Какой благородный символ существует у многих малых народов - круг! Это - единство всех частей священной действительности. Человек воспринимает себя в единстве со всем мирозданием. Это некий высший пантеизм может служить прочной преградой для всяческого разрушения. А если понимание жизни как совокупности кругов считается идеальной схемой гармонии, то идеи распада или конфликта оказываются просто бессмысленными.
Туземные народы, которые признают всеобщую равную, без чьего-либо господства, взаимозависимость - это народы, воспитанные на религиозном и одновременно "экологическом" мировоззрении. Они учат, что к природе надо относиться так же бережно, как и священным Великим Духам, покровителям рода и племени.
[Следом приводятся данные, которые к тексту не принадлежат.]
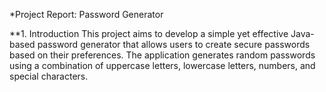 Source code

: *Project Report: Password Generator

**1. Introduction This project aims to develop a simple yet effective Java-based password generator that allows users to create secure passwords based on their preferences. The application generates random passwords using a combination of uppercase letters, lowercase letters, numbers, and special characters.
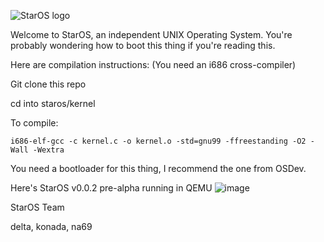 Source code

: ![StarOS logo](https://github.com/user-attachments/assets/754822d5-2fb1-43f2-8fd1-e4e59e611bc9)

Welcome to StarOS, an independent UNIX Operating System.
You're probably wondering how to boot this thing if you're reading this.

Here are compilation instructions:
(You need an i686 cross-compiler)

Git clone this repo

cd into staros/kernel

To compile:

`i686-elf-gcc -c kernel.c -o kernel.o -std=gnu99 -ffreestanding -O2 -Wall -Wextra`

You need a bootloader for this thing, I recommend the one from OSDev.

Here's StarOS v0.0.2 pre-alpha running in QEMU
![image](https://github.com/user-attachments/assets/fd48010d-37c4-4dea-8489-d9b283be6ca3)


StarOS Team

delta, konada, na69
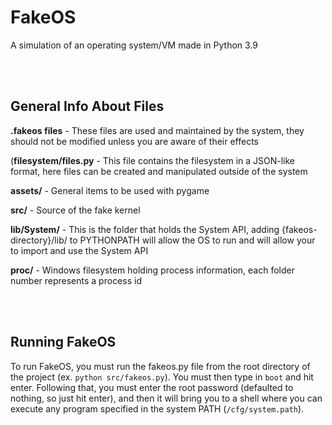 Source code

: # FakeOS

A simulation of an operating system/VM made in Python 3.9

<br/>
<br/>

## General Info About Files

**.fakeos files** - These files are used and maintained by the system, they should not be modified unless you are aware of their effects

(**filesystem/files.py** - This file contains the filesystem in a JSON-like format, here files can be created and manipulated outside of the system

**assets/** - General items to be used with pygame

**src/** - Source of the fake kernel

**lib/System/** - This is the folder that holds the System API, adding {fakeos-directory}/lib/ to PYTHONPATH will allow the OS to run and will allow your to import and use the System API

**proc/** - Windows filesystem holding process information, each folder number represents a process id

<br/>
<br/>

## Running FakeOS

To run FakeOS, you must run the fakeos.py file from the root directory of the project (ex. `python src/fakeos.py`). You must then type in `boot` and hit enter. Following that, you must enter the root password (defaulted to nothing, so just hit enter), and then it will bring you to a shell where you can execute any program specified in the system PATH (`/cfg/system.path`).
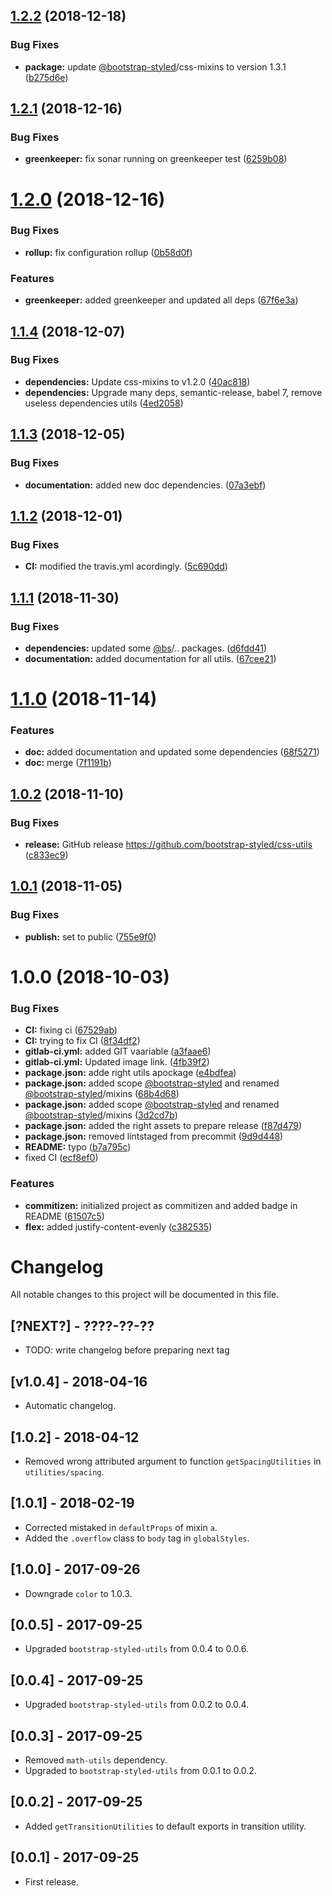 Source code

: ## [1.2.2](https://github.com/bootstrap-styled/css-utils/compare/v1.2.1...v1.2.2) (2018-12-18)


### Bug Fixes

* **package:** update [@bootstrap-styled](https://github.com/bootstrap-styled)/css-mixins to version 1.3.1 ([b275d6e](https://github.com/bootstrap-styled/css-utils/commit/b275d6e))

## [1.2.1](https://github.com/bootstrap-styled/css-utils/compare/v1.2.0...v1.2.1) (2018-12-16)


### Bug Fixes

* **greenkeeper:** fix sonar running on greenkeeper test ([6259b08](https://github.com/bootstrap-styled/css-utils/commit/6259b08))

# [1.2.0](https://github.com/bootstrap-styled/css-utils/compare/v1.1.4...v1.2.0) (2018-12-16)


### Bug Fixes

* **rollup:** fix configuration rollup ([0b58d0f](https://github.com/bootstrap-styled/css-utils/commit/0b58d0f))


### Features

* **greenkeeper:** added greenkeeper and updated all deps ([67f6e3a](https://github.com/bootstrap-styled/css-utils/commit/67f6e3a))

## [1.1.4](https://github.com/bootstrap-styled/css-utils/compare/v1.1.3...v1.1.4) (2018-12-07)


### Bug Fixes

* **dependencies:** Update css-mixins to v1.2.0 ([40ac818](https://github.com/bootstrap-styled/css-utils/commit/40ac818))
* **dependencies:** Upgrade many deps, semantic-release, babel 7, remove useless dependencies utils ([4ed2058](https://github.com/bootstrap-styled/css-utils/commit/4ed2058))

## [1.1.3](https://github.com/bootstrap-styled/css-utils/compare/v1.1.2...v1.1.3) (2018-12-05)


### Bug Fixes

* **documentation:** added new doc dependencies. ([07a3ebf](https://github.com/bootstrap-styled/css-utils/commit/07a3ebf))

## [1.1.2](https://github.com/bootstrap-styled/css-utils/compare/v1.1.1...v1.1.2) (2018-12-01)


### Bug Fixes

* **CI:** modified the travis.yml acordingly. ([5c690dd](https://github.com/bootstrap-styled/css-utils/commit/5c690dd))

## [1.1.1](https://github.com/bootstrap-styled/css-utils/compare/v1.1.0...v1.1.1) (2018-11-30)


### Bug Fixes

* **dependencies:** updated some [@bs](https://github.com/bs)/.. packages. ([d6fdd41](https://github.com/bootstrap-styled/css-utils/commit/d6fdd41))
* **documentation:** added documentation for all utils. ([67cee21](https://github.com/bootstrap-styled/css-utils/commit/67cee21))

# [1.1.0](https://github.com/bootstrap-styled/css-utils/compare/v1.0.2...v1.1.0) (2018-11-14)


### Features

* **doc:** added documentation and updated some dependencies ([68f5271](https://github.com/bootstrap-styled/css-utils/commit/68f5271))
* **doc:** merge ([7f1191b](https://github.com/bootstrap-styled/css-utils/commit/7f1191b))

## [1.0.2](https://github.com/bootstrap-styled/css-utils/compare/v1.0.1...v1.0.2) (2018-11-10)


### Bug Fixes

* **release:** GitHub release https://github.com/bootstrap-styled/css-utils ([c833ec9](https://github.com/bootstrap-styled/css-utils/commit/c833ec9))

## [1.0.1](https://module.kopaxgroup.com/bootstrap-styled/css-utils/compare/v1.0.0...v1.0.1) (2018-11-05)


### Bug Fixes

* **publish:** set to public ([755e9f0](https://module.kopaxgroup.com/bootstrap-styled/css-utils/commit/755e9f0))

# 1.0.0 (2018-10-03)


### Bug Fixes

* **CI:** fixing ci ([67529ab](https://module.kopaxgroup.com/bootstrap-styled/css-utils/commit/67529ab))
* **CI:** trying to fix CI ([8f34df2](https://module.kopaxgroup.com/bootstrap-styled/css-utils/commit/8f34df2))
* **gitlab-ci.yml:** added GIT vaariable ([a3faae6](https://module.kopaxgroup.com/bootstrap-styled/css-utils/commit/a3faae6))
* **gitlab-ci.yml:** Updated image link. ([4fb39f2](https://module.kopaxgroup.com/bootstrap-styled/css-utils/commit/4fb39f2))
* **package.json:** adde right utils apockage ([e4bdfea](https://module.kopaxgroup.com/bootstrap-styled/css-utils/commit/e4bdfea))
* **package.json:** added scope [@bootstrap-styled](https://module.kopaxgroup.com/bootstrap-styled) and renamed [@bootstrap-styled](https://module.kopaxgroup.com/bootstrap-styled)/mixins ([68b4d68](https://module.kopaxgroup.com/bootstrap-styled/css-utils/commit/68b4d68))
* **package.json:** added scope [@bootstrap-styled](https://module.kopaxgroup.com/bootstrap-styled) and renamed [@bootstrap-styled](https://module.kopaxgroup.com/bootstrap-styled)/mixins ([3d2cd7b](https://module.kopaxgroup.com/bootstrap-styled/css-utils/commit/3d2cd7b))
* **package.json:** added the right assets to prepare release ([f87d479](https://module.kopaxgroup.com/bootstrap-styled/css-utils/commit/f87d479))
* **package.json:** removed lintstaged from precommit ([9d9d448](https://module.kopaxgroup.com/bootstrap-styled/css-utils/commit/9d9d448))
* **README:** typo ([b7a795c](https://module.kopaxgroup.com/bootstrap-styled/css-utils/commit/b7a795c))
* fixed CI ([ecf8ef0](https://module.kopaxgroup.com/bootstrap-styled/css-utils/commit/ecf8ef0))


### Features

* **commitizen:** initialized project as commitizen and added badge in README ([61507c5](https://module.kopaxgroup.com/bootstrap-styled/css-utils/commit/61507c5))
* **flex:** added justify-content-evenly ([c382535](https://module.kopaxgroup.com/bootstrap-styled/css-utils/commit/c382535))

# Changelog

All notable changes to this project will be documented in this file.

## [?NEXT?] - ????-??-??

- TODO: write changelog before preparing next tag

## [v1.0.4] - 2018-04-16

- Automatic changelog.

## [1.0.2] - 2018-04-12

- Removed wrong attributed argument to function `getSpacingUtilities` in `utilities/spacing`.

## [1.0.1] - 2018-02-19

- Corrected mistaked in `defaultProps` of mixin `a`.
- Added the `.overflow` class to `body` tag in `globalStyles`.

## [1.0.0] - 2017-09-26

- Downgrade `color` to 1.0.3.

## [0.0.5] - 2017-09-25

- Upgraded `bootstrap-styled-utils` from 0.0.4 to 0.0.6.

## [0.0.4] - 2017-09-25

- Upgraded `bootstrap-styled-utils` from 0.0.2 to 0.0.4.

## [0.0.3] - 2017-09-25

- Removed `math-utils` dependency.
- Upgraded to `bootstrap-styled-utils` from 0.0.1 to 0.0.2.

## [0.0.2] - 2017-09-25

- Added `getTransitionUtilities` to default exports in transition utility.

## [0.0.1] - 2017-09-25

- First release.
Слово "экология" может стать связующим для религиозных деятелей и ученых. На почве экологической опасности, все острее осознаваемой человечеством, возможно объединение тех, кто исповедует веру и защищает интуицию, и тех, кто культивирует разум и логику. Разногласия между учеными и религиозными деятелями здесь не могут носить принципиальный характер. Экологический аспект способствует их сближению и в других областях знаний, что, впрочем, уже происходило не раз в эпоху цивилизации.
Огромное разнообразие религий на всех предшествующих исторических стадиях, сохранившееся до сих пор, - само по себе достояние духовной культуры человечества. И хорошо бы иметь умную информацию о каждом из религиозных путей, избранных народами мира. Об уникальных формах бытия, которые зависят от тех или иных важных особенностей и частных оттенков религиозного убеждения.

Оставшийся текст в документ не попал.